The table must have column mapping enabled. See Rename and drop columns with Delta Lake column mapping.
The Delta table must have a minReaderVersion >= 2 and minWriterVersion >= 7. See How does Azure Databricks manage Delta Lake feature compatibility?.
Writes to the table must use Databricks Runtime 14.3 LTS or above.

Note

You cannot enable deletion vectors on a table with UniForm Iceberg enabled.

Use REORG to disable and purge deletion vectors while enabling UniForm Iceberg on an existing table with deletion vectors enabled. See Enable or upgrade using REORG.

Enable UniForm Iceberg

Important

Enabling Delta UniForm sets the Delta table feature IcebergCompatV2, a write protocol feature.
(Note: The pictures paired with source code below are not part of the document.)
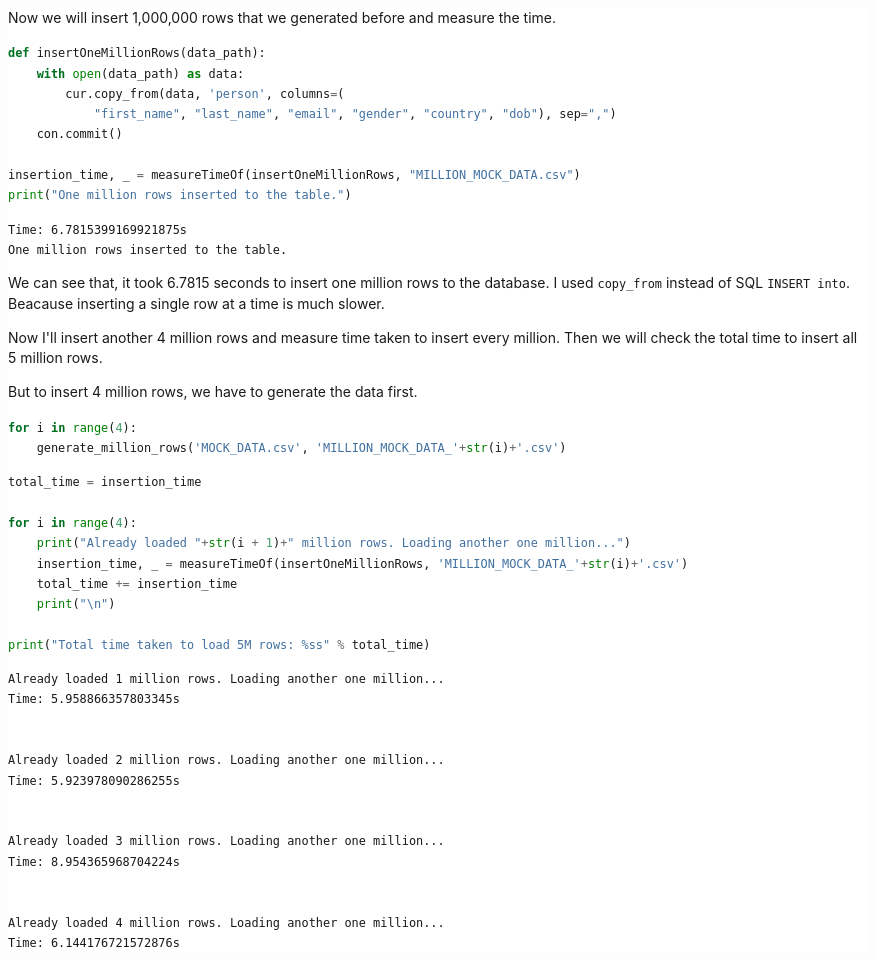 Now we will insert 1,000,000 rows that we generated before and measure the time.


```python
def insertOneMillionRows(data_path):
    with open(data_path) as data:
        cur.copy_from(data, 'person', columns=(
            "first_name", "last_name", "email", "gender", "country", "dob"), sep=",")
    con.commit()
    
insertion_time, _ = measureTimeOf(insertOneMillionRows, "MILLION_MOCK_DATA.csv")
print("One million rows inserted to the table.")
```

    Time: 6.7815399169921875s
    One million rows inserted to the table.


We can see that, it took 6.7815 seconds to insert one million rows to the database. I used `copy_from` instead of SQL `INSERT into`. Beacause inserting a single row at a time is much slower.

Now I'll insert another 4 million rows and measure time taken to insert every million. Then we will check the total time to insert all 5 million rows.

But to insert 4 million rows, we have to generate the data first.


```python
for i in range(4):
    generate_million_rows('MOCK_DATA.csv', 'MILLION_MOCK_DATA_'+str(i)+'.csv')
```


```python
total_time = insertion_time

for i in range(4):
    print("Already loaded "+str(i + 1)+" million rows. Loading another one million...")
    insertion_time, _ = measureTimeOf(insertOneMillionRows, 'MILLION_MOCK_DATA_'+str(i)+'.csv')
    total_time += insertion_time
    print("\n")

print("Total time taken to load 5M rows: %ss" % total_time)
```

    Already loaded 1 million rows. Loading another one million...
    Time: 5.958866357803345s
    
    
    Already loaded 2 million rows. Loading another one million...
    Time: 5.923978090286255s
    
    
    Already loaded 3 million rows. Loading another one million...
    Time: 8.954365968704224s
    
    
    Already loaded 4 million rows. Loading another one million...
    Time: 6.144176721572876s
Only clients that support this table feature can write to UniForm-enabled tables. You must use Databricks Runtime 14.3 LTS or above to write to Delta tables with this feature enabled.

You can turn off UniForm by unsetting the delta.universalFormat.enabledFormats table property. Upgrades to Delta Lake reader and writer protocol versions cannot be undone.
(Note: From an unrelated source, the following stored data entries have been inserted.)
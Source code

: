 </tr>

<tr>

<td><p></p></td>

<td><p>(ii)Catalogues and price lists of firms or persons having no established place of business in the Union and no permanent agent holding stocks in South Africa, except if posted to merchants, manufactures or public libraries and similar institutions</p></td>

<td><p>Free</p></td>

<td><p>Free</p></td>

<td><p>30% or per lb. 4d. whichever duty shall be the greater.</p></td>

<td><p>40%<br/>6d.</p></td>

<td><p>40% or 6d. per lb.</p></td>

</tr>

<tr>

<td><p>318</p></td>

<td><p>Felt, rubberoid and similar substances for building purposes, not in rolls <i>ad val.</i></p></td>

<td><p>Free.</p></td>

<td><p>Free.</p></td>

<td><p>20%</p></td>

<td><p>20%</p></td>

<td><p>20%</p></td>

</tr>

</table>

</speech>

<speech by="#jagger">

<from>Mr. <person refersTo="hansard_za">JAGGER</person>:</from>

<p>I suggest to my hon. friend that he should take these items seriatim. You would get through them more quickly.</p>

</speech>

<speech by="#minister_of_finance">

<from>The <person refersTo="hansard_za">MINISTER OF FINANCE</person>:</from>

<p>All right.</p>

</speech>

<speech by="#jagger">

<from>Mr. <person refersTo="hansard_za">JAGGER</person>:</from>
You must set the following table properties to enable UniForm Iceberg:

'delta.enableIcebergCompatV2' = 'true'
'delta.universalFormat.enabledFormats' = 'iceberg'

When you first enable UniForm, asynchronous metadata generation begins. This task must complete before external clients can query the table using Iceberg. See Check Iceberg metadata generation status.

For a list of limitations, see Limitations.
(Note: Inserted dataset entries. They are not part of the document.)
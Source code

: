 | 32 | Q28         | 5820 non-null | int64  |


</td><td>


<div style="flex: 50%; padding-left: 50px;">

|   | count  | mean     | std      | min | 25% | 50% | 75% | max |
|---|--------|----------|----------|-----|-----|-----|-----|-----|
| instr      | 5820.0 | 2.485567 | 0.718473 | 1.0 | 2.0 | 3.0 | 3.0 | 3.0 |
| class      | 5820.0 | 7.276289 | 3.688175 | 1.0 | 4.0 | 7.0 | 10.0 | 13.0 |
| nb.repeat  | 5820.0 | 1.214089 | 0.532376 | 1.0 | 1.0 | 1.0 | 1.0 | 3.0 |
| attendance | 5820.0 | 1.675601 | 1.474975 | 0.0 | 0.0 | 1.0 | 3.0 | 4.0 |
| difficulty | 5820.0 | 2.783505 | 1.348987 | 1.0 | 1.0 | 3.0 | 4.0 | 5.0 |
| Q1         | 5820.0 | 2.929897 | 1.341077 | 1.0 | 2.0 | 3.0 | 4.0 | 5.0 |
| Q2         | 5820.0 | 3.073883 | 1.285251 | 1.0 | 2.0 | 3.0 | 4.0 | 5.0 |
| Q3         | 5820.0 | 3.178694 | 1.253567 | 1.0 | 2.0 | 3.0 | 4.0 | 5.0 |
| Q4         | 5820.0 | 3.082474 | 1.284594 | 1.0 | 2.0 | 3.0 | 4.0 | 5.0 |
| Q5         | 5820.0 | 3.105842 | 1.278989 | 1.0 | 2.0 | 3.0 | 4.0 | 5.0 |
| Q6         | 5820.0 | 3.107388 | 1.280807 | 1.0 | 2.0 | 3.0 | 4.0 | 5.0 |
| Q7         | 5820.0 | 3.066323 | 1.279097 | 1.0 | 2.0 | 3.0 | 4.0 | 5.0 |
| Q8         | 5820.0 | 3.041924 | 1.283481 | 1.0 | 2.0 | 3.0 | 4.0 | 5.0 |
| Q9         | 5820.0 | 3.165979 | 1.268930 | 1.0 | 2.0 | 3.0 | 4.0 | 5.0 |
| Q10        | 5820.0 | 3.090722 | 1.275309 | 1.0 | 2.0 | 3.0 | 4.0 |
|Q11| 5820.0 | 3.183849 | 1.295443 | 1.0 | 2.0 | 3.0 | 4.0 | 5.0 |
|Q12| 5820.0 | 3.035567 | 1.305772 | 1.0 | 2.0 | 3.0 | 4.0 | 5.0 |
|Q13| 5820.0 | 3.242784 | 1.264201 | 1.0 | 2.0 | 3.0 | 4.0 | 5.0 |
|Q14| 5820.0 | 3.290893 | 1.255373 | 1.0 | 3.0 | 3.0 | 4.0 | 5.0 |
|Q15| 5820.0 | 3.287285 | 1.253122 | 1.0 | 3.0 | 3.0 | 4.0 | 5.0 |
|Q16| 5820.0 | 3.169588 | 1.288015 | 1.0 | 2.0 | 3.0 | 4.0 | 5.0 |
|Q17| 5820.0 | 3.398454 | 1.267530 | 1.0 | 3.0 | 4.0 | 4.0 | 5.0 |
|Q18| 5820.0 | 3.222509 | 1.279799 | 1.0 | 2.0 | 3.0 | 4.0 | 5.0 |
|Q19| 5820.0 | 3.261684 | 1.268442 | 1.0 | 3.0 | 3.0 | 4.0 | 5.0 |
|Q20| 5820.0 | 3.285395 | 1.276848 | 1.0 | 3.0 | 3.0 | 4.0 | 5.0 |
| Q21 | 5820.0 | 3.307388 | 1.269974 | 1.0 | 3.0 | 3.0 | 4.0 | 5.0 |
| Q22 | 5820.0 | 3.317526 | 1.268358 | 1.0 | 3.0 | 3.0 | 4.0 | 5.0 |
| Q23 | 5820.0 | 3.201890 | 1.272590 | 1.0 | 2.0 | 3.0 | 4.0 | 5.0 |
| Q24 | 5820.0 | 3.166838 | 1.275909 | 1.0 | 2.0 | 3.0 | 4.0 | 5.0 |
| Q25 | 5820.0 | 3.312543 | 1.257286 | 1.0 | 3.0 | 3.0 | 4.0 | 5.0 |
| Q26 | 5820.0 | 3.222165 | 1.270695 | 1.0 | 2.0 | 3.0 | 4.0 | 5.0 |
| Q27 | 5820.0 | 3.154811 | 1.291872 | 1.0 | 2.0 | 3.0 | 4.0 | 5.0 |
Enable during table creation

Column mapping must be enabled to use UniForm Iceberg. This happens automatically if you enable UniForm Iceberg during table creation, as in the following example:

CREATE TABLE T(c1 INT) TBLPROPERTIES(
  'delta.enableIcebergCompatV2' = 'true',
  'delta.universalFormat.enabledFormats' = 'iceberg');

Enable by altering an existing table

In Databricks Runtime 15.4 LTS and above, you can enable or upgrade UniForm Iceberg on an existing table using the following syntax:

ALTER TABLE table_name SET TBLPROPERTIES(
  'delta.enableIcebergCompatV2' = 'true',
  'delta.universalFormat.enabledFormats' = 'iceberg');

Enable or upgrade using `REORG`

You can use REORG to enable UniForm Iceberg and rewrite underlying data files, as in the following example:

REORG TABLE table_name APPLY (UPGRADE UNIFORM(ICEBERG_COMPAT_VERSION=2));

Use REORG if any of following are true:

Your table has deletion vectors enabled.
You previously enabled the IcebergCompatV1 version of UniForm Iceberg.
You need to read from Iceberg engines that don’t support Hive-style Parquet files, such as Athena or Redshift.

When does UniForm generate Iceberg metadata?

Azure Databricks triggers metadata generation asynchronously after a Delta Lake write transaction completes. This metadata generation process uses the same compute that completed the Delta transaction.

Note

You can also manually trigger Iceberg metadata generation. See Manually trigger Iceberg metadata conversion.

To avoid write latencies associated with metadata generation, Delta tables with frequent commits might group multiple Delta commits into a single commit to Iceberg metadata.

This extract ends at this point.